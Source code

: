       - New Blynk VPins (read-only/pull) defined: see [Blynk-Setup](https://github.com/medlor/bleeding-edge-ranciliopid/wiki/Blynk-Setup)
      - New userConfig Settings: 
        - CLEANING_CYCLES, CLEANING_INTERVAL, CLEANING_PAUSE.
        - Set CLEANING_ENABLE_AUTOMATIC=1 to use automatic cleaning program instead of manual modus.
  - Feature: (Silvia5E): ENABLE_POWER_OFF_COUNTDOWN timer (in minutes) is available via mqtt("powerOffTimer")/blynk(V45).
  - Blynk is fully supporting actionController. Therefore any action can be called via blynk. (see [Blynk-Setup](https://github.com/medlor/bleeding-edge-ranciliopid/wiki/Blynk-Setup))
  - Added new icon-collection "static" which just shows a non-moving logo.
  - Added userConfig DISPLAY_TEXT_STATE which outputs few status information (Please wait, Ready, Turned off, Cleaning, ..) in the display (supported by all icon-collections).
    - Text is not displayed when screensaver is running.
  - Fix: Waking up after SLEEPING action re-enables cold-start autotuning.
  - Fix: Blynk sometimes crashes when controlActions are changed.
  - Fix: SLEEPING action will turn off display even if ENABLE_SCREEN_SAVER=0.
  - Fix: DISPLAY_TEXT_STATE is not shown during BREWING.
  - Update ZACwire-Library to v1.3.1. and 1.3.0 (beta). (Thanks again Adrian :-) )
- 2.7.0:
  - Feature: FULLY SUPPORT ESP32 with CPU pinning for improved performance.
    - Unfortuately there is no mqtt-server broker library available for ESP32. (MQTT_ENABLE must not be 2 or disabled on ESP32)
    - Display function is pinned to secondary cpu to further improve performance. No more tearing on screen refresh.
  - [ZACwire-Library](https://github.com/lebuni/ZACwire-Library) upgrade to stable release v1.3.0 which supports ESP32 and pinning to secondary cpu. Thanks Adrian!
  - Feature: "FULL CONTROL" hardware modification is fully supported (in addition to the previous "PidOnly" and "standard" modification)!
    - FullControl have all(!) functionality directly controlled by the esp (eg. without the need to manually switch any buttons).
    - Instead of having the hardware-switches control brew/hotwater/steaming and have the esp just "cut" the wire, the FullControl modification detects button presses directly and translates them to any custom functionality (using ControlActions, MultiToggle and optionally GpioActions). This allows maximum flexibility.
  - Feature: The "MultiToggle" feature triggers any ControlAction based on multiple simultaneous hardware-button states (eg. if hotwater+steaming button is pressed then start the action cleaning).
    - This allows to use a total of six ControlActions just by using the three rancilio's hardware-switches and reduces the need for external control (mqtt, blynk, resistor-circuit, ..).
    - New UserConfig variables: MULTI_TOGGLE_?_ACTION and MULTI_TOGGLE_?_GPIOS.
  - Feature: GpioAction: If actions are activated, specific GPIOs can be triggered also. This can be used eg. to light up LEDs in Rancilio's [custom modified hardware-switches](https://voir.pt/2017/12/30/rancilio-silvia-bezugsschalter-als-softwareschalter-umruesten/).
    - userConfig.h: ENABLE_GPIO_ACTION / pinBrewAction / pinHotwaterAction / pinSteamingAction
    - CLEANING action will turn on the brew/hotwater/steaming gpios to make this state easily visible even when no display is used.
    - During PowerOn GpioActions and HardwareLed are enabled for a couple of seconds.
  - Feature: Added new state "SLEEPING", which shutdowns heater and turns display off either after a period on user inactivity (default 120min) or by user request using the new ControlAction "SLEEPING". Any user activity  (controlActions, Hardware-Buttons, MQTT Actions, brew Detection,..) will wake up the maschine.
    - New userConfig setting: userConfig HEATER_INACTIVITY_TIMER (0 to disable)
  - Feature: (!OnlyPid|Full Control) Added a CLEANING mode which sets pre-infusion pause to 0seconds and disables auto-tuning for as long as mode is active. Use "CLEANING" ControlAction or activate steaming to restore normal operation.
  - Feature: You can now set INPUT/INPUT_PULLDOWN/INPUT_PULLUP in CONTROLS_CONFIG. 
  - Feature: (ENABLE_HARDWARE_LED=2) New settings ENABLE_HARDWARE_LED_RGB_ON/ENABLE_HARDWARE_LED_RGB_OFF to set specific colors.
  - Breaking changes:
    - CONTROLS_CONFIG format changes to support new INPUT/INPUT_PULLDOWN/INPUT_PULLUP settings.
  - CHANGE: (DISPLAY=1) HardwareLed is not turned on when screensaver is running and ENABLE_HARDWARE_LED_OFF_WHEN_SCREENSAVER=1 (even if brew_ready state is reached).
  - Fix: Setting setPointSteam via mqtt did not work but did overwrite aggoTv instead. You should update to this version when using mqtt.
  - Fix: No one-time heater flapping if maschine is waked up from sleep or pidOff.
----------------------------------------
- [Aim of the exercise]
Reproduce exactly, and only, the part of the listing above that begins at the line with "- Feature: Added" and goes on through the line with "- New userConfig setting: userConfig".

- [Solution below]
  - Feature: Added new state "SLEEPING", which shutdowns heater and turns display off either after a period on user inactivity (default 120min) or by user request using the new ControlAction "SLEEPING". Any user activity  (controlActions, Hardware-Buttons, MQTT Actions, brew Detection,..) will wake up the maschine.
    - New userConfig setting: userConfig HEATER_INACTIVITY_TIMER (0 to disable)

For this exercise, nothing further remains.